Our study demonstrated the efficacy of the canakinumab dose interval extension protocol in a large series of pediatric patients. The dose interval was effectively extended to once every 3 months in 28 patients. The fact that success of dose interval extension was not associated with disease severity, attack frequency before treatment, acute phase marker levels, or disease duration indicates that this dose interval extension protocol can be considered in patients regardless of these factors. In fact, our study showed that even patients who had 24 attacks in 6 months prior to biologic treatment were able to successfully extend the interval to 1 in 3 months (Supplementary file 1). The study also demonstrated that patients who successfully tolerated switching from a monthly dose to once every 2 months also tolerated further extension to a 3-month interval. Hence, it seems reasonable to consider repeating the dose interval extension in patients who remain attack-free while receiving the drug every 2 months.
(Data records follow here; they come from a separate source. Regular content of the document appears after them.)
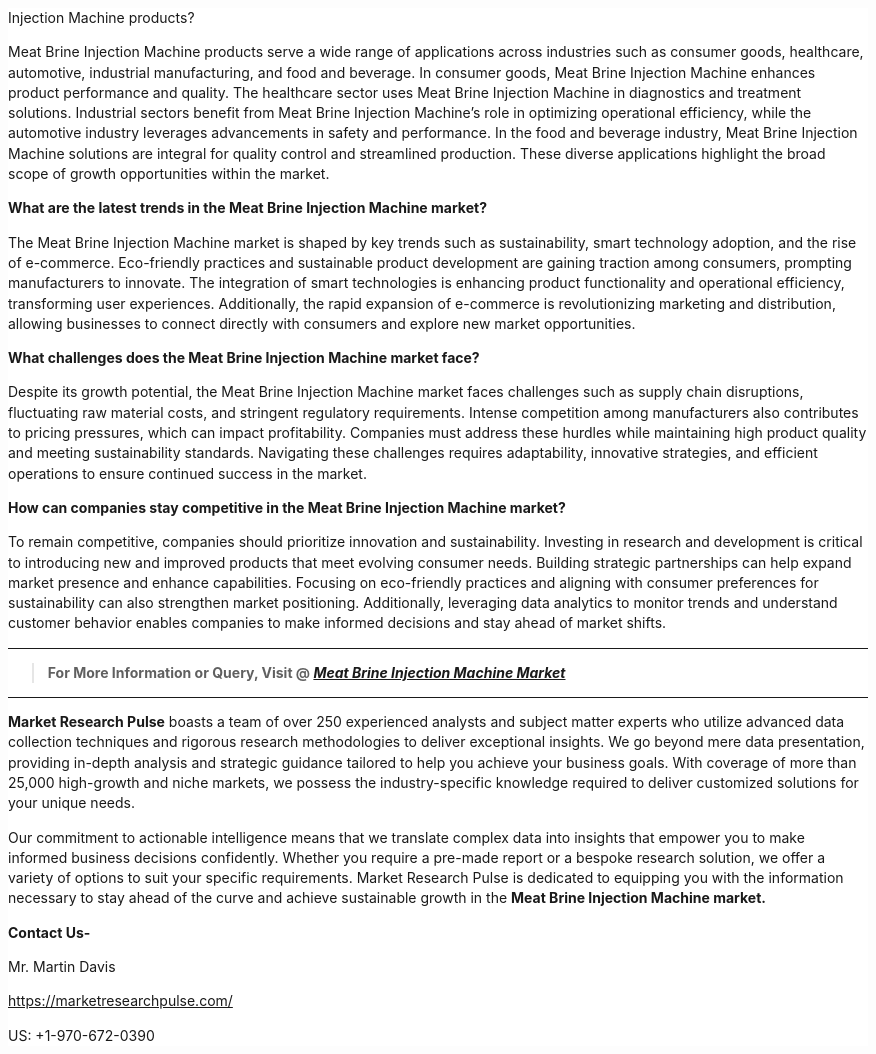 Injection Machine products?</strong></p><p>Meat Brine Injection Machine products serve a wide range of applications across industries such as consumer goods, healthcare, automotive, industrial manufacturing, and food and beverage. In consumer goods, Meat Brine Injection Machine enhances product performance and quality. The healthcare sector uses Meat Brine Injection Machine in diagnostics and treatment solutions. Industrial sectors benefit from Meat Brine Injection Machine&rsquo;s role in optimizing operational efficiency, while the automotive industry leverages advancements in safety and performance. In the food and beverage industry, Meat Brine Injection Machine solutions are integral for quality control and streamlined production. These diverse applications highlight the broad scope of growth opportunities within the market.</p><p><strong>What are the latest trends in the Meat Brine Injection Machine market?</strong></p><p>The Meat Brine Injection Machine market is shaped by key trends such as sustainability, smart technology adoption, and the rise of e-commerce. Eco-friendly practices and sustainable product development are gaining traction among consumers, prompting manufacturers to innovate. The integration of smart technologies is enhancing product functionality and operational efficiency, transforming user experiences. Additionally, the rapid expansion of e-commerce is revolutionizing marketing and distribution, allowing businesses to connect directly with consumers and explore new market opportunities.</p><p><strong>What challenges does the Meat Brine Injection Machine market face?</strong></p><p>Despite its growth potential, the Meat Brine Injection Machine market faces challenges such as supply chain disruptions, fluctuating raw material costs, and stringent regulatory requirements. Intense competition among manufacturers also contributes to pricing pressures, which can impact profitability. Companies must address these hurdles while maintaining high product quality and meeting sustainability standards. Navigating these challenges requires adaptability, innovative strategies, and efficient operations to ensure continued success in the market.</p><p><strong>How can companies stay competitive in the Meat Brine Injection Machine market?</strong></p><p>To remain competitive, companies should prioritize innovation and sustainability. Investing in research and development is critical to introducing new and improved products that meet evolving consumer needs. Building strategic partnerships can help expand market presence and enhance capabilities. Focusing on eco-friendly practices and aligning with consumer preferences for sustainability can also strengthen market positioning. Additionally, leveraging data analytics to monitor trends and understand customer behavior enables companies to make informed decisions and stay ahead of market shifts.</p><hr /><blockquote><p><strong>For More Information or Query, Visit @&nbsp;<em><a href="https://marketresearchpulse.com/report/25518/meat-brine-injection-machine-market?utm_source=Linkedin&utm_medium=025">Meat Brine Injection Machine Market</a></em></strong></p></blockquote><hr /><p><strong>Market Research Pulse</strong> boasts a team of over 250 experienced analysts and subject matter experts who utilize advanced data collection techniques and rigorous research methodologies to deliver exceptional insights. We go beyond mere data presentation, providing in-depth analysis and strategic guidance tailored to help you achieve your business goals. With coverage of more than 25,000 high-growth and niche markets, we possess the industry-specific knowledge required to deliver customized solutions for your unique needs.</p><p>Our commitment to actionable intelligence means that we translate complex data into insights that empower you to make informed business decisions confidently. Whether you require a pre-made report or a bespoke research solution, we offer a variety of options to suit your specific requirements. Market Research Pulse is dedicated to equipping you with the information necessary to stay ahead of the curve and achieve sustainable growth in the <strong>Meat Brine Injection Machine market.</strong></p><p><strong>Contact Us-</strong></p><p>Mr. Martin Davis</p><p>https://marketresearchpulse.com/</p><p>US: +1-970-672-0390</p>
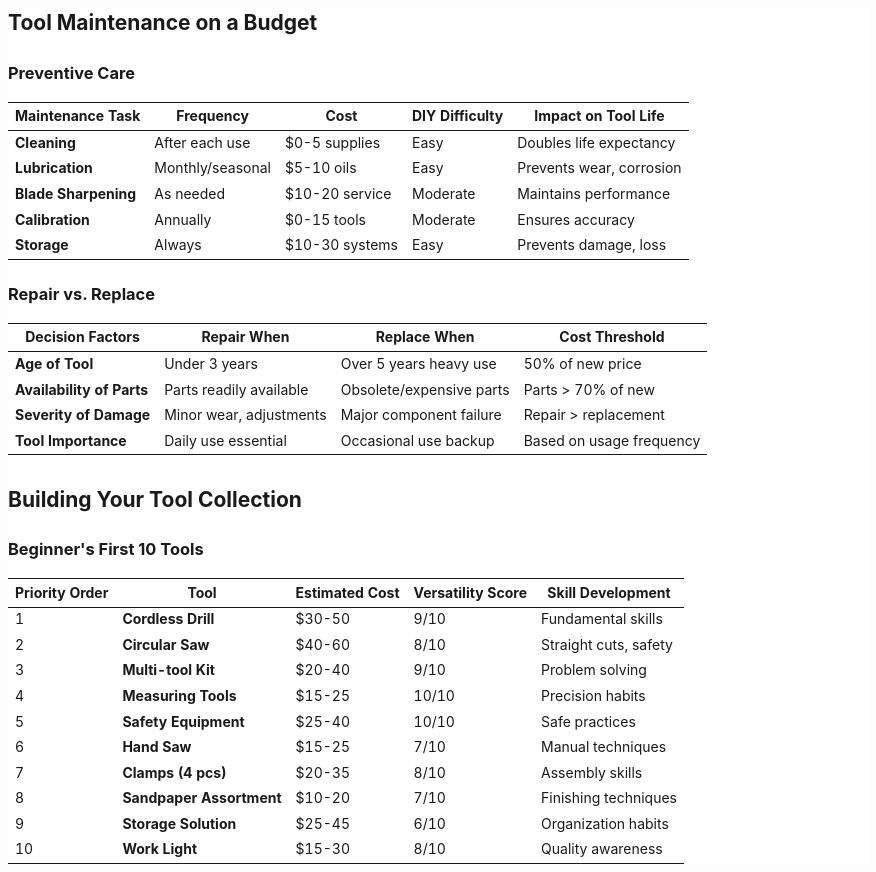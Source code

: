 ## Tool Maintenance on a Budget

### Preventive Care

| Maintenance Task | Frequency | Cost | DIY Difficulty | Impact on Tool Life |
|------------------|-----------|------|----------------|-------------------|
| **Cleaning** | After each use | $0-5 supplies | Easy | Doubles life expectancy |
| **Lubrication** | Monthly/seasonal | $5-10 oils | Easy | Prevents wear, corrosion |
| **Blade Sharpening** | As needed | $10-20 service | Moderate | Maintains performance |
| **Calibration** | Annually | $0-15 tools | Moderate | Ensures accuracy |
| **Storage** | Always | $10-30 systems | Easy | Prevents damage, loss |

### Repair vs. Replace

| Decision Factors | Repair When | Replace When | Cost Threshold |
|------------------|-------------|--------------|----------------|
| **Age of Tool** | Under 3 years | Over 5 years heavy use | 50% of new price |
| **Availability of Parts** | Parts readily available | Obsolete/expensive parts | Parts > 70% of new |
| **Severity of Damage** | Minor wear, adjustments | Major component failure | Repair > replacement |
| **Tool Importance** | Daily use essential | Occasional use backup | Based on usage frequency |

## Building Your Tool Collection

### Beginner's First 10 Tools

| Priority Order | Tool | Estimated Cost | Versatility Score | Skill Development |
|----------------|------|----------------|-------------------|-------------------|
| 1 | **Cordless Drill** | $30-50 | 9/10 | Fundamental skills |
| 2 | **Circular Saw** | $40-60 | 8/10 | Straight cuts, safety |
| 3 | **Multi-tool Kit** | $20-40 | 9/10 | Problem solving |
| 4 | **Measuring Tools** | $15-25 | 10/10 | Precision habits |
| 5 | **Safety Equipment** | $25-40 | 10/10 | Safe practices |
| 6 | **Hand Saw** | $15-25 | 7/10 | Manual techniques |
| 7 | **Clamps (4 pcs)** | $20-35 | 8/10 | Assembly skills |
| 8 | **Sandpaper Assortment** | $10-20 | 7/10 | Finishing techniques |
| 9 | **Storage Solution** | $25-45 | 6/10 | Organization habits |
| 10 | **Work Light** | $15-30 | 8/10 | Quality awareness |
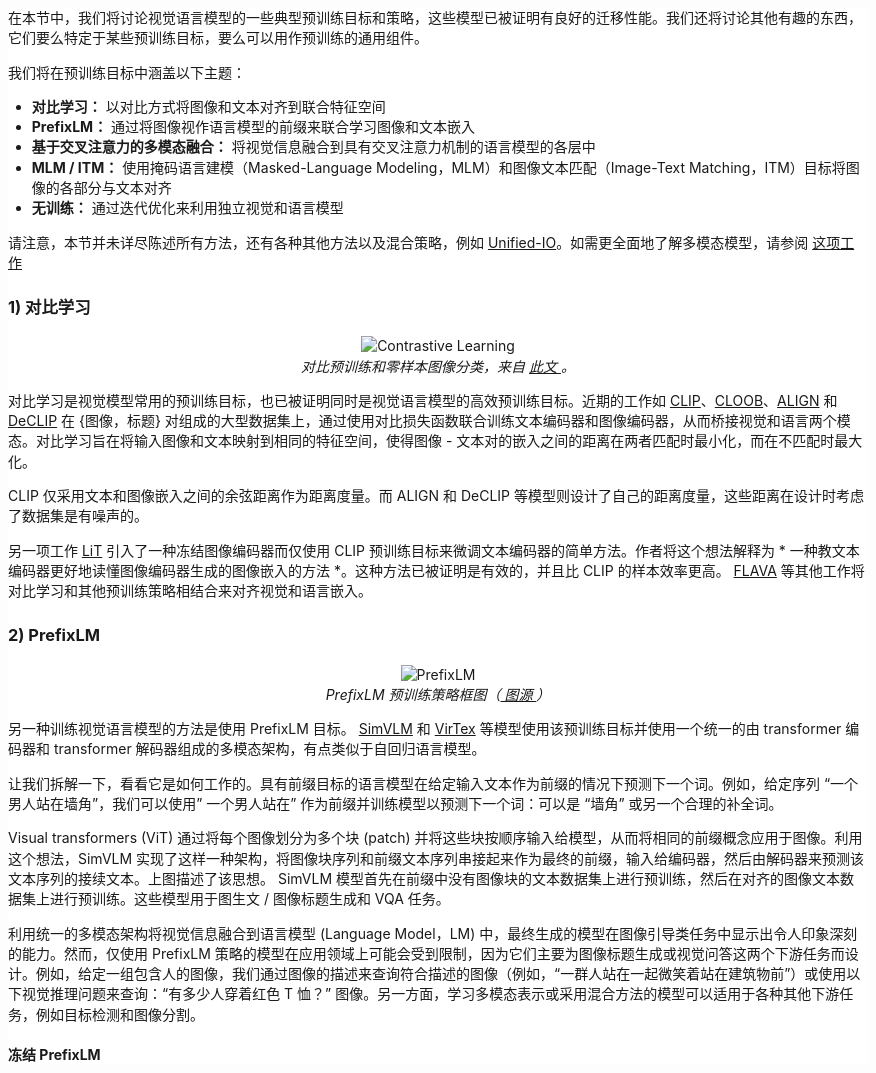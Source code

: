 在本节中，我们将讨论视觉语言模型的一些典型预训练目标和策略，这些模型已被证明有良好的迁移性能。我们还将讨论其他有趣的东西，它们要么特定于某些预训练目标，要么可以用作预训练的通用组件。

我们将在预训练目标中涵盖以下主题：
- **对比学习：** 以对比方式将图像和文本对齐到联合特征空间
- **PrefixLM：** 通过将图像视作语言模型的前缀来联合学习图像和文本嵌入
- **基于交叉注意力的多模态融合：** 将视觉信息融合到具有交叉注意力机制的语言模型的各层中
- **MLM / ITM：** 使用掩码语言建模（Masked-Language Modeling，MLM）和图像文本匹配（Image-Text Matching，ITM）目标将图像的各部分与文本对齐
- **无训练：** 通过迭代优化来利用独立视觉和语言模型

请注意，本节并未详尽陈述所有方法，还有各种其他方法以及混合策略，例如 [Unified-IO](https://arxiv.org/abs/2206.08916)。如需更全面地了解多模态模型，请参阅 [这项工作](https://arxiv.org/abs/2210.09263)

### 1) 对比学习

<p align="center">
    <img src="https://huggingface.co/datasets/huggingface/documentation-images/resolve/main/blog/128_vision_language_pretraining/contrastive_learning.png" alt="Contrastive Learning"><br>
    <em > 对比预训练和零样本图像分类，来自 <a href=https://openai.com/blog/clip > 此文 </a>。</em>
</p>

对比学习是视觉模型常用的预训练目标，也已被证明同时是视觉语言模型的高效预训练目标。近期的工作如 [CLIP](https://arxiv.org/abs/2103.00020)、[CLOOB](https://arxiv.org/abs/2110.11316)、[ALIGN](https://arxiv.org/abs/2102.05918) 和 [DeCLIP](https://arxiv.org/abs/2110.05208) 在 {图像，标题} 对组成的大型数据集上，通过使用对比损失函数联合训练文本编码器和图像编码器，从而桥接视觉和语言两个模态。对比学习旨在将输入图像和文本映射到相同的特征空间，使得图像 - 文本对的嵌入之间的距离在两者匹配时最小化，而在不匹配时最大化。

CLIP 仅采用文本和图像嵌入之间的余弦距离作为距离度量。而 ALIGN 和 DeCLIP 等模型则设计了自己的距离度量，这些距离在设计时考虑了数据集是有噪声的。

另一项工作 [LiT](https://arxiv.org/abs/2111.07991) 引入了一种冻结图像编码器而仅使用 CLIP 预训练目标来微调文本编码器的简单方法。作者将这个想法解释为 * 一种教文本编码器更好地读懂图像编码器生成的图像嵌入的方法 *。这种方法已被证明是有效的，并且比 CLIP 的样本效率更高。 [FLAVA](https://arxiv.org/abs/2112.04482) 等其他工作将对比学习和其他预训练策略相结合来对齐视觉和语言嵌入。

### 2) PrefixLM

<p align="center">
    <img src="https://huggingface.co/datasets/huggingface/documentation-images/resolve/main/blog/128_vision_language_pretraining/prefixlm.png" alt="PrefixLM"><br>
    <em>PrefixLM 预训练策略框图（<a href=https://ai.googleblog.com/2021/10/simvlm-simple-visual-language-model-pre.html > 图源 </a>）</em>
</p>

另一种训练视觉语言模型的方法是使用 PrefixLM 目标。 [SimVLM](https://arxiv.org/abs/2108.10904) 和 [VirTex](https://arxiv.org/abs/2006.06666v3) 等模型使用该预训练目标并使用一个统一的由 transformer 编码器和 transformer 解码器组成的多模态架构，有点类似于自回归语言模型。
 
让我们拆解一下，看看它是如何工作的。具有前缀目标的语言模型在给定输入文本作为前缀的情况下预测下一个词。例如，给定序列 “一个男人站在墙角”，我们可以使用” 一个男人站在” 作为前缀并训练模型以预测下一个词：可以是 “墙角” 或另一个合理的补全词。

Visual transformers (ViT) 通过将每个图像划分为多个块 (patch) 并将这些块按顺序输入给模型，从而将相同的前缀概念应用于图像。利用这个想法，SimVLM 实现了这样一种架构，将图像块序列和前缀文本序列串接起来作为最终的前缀，输入给编码器，然后由解码器来预测该文本序列的接续文本。上图描述了该思想。 SimVLM 模型首先在前缀中没有图像块的文本数据集上进行预训练，然后在对齐的图像文本数据集上进行预训练。这些模型用于图生文 / 图像标题生成和 VQA 任务。

利用统一的多模态架构将视觉信息融合到语言模型 (Language Model，LM) 中，最终生成的模型在图像引导类任务中显示出令人印象深刻的能力。然而，仅使用 PrefixLM 策略的模型在应用领域上可能会受到限制，因为它们主要为图像标题生成或视觉问答这两个下游任务而设计。例如，给定一组包含人的图像，我们通过图像的描述来查询符合描述的图像（例如，“一群人站在一起微笑着站在建筑物前”）或使用以下视觉推理问题来查询：“有多少人穿着红色 T 恤？” 图像。另一方面，学习多模态表示或采用混合方法的模型可以适用于各种其他下游任务，例如目标检测和图像分割。

#### 冻结 PrefixLM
While our study offers valuable insights into the efficacy of the dose interval extension protocol, there are some limitations to our findings. Specifically, our study did not provide information on the discontinuation of the drug after the dosing interval was increased, and we lacked data on the follow-up period after the drug was stopped. Additionally, due to the retrospective design of our study, not all patients completed the full treatment schedule, as some had not yet reached the second dose interval extension point. Therefore, we are planning to provide long-term results of our protocol to further investigate the efficacy of the protocol. Another limitation of our study is the small number of patients who were unable to undergo a second dose interval extension, which may have limited our ability to thoroughly investigate the factors that influence the success of a second extension. For a more comprehensive understanding of the long-term effects of the protocol, it is essential to conduct larger and global multicenter clinical studies with extended follow-up periods.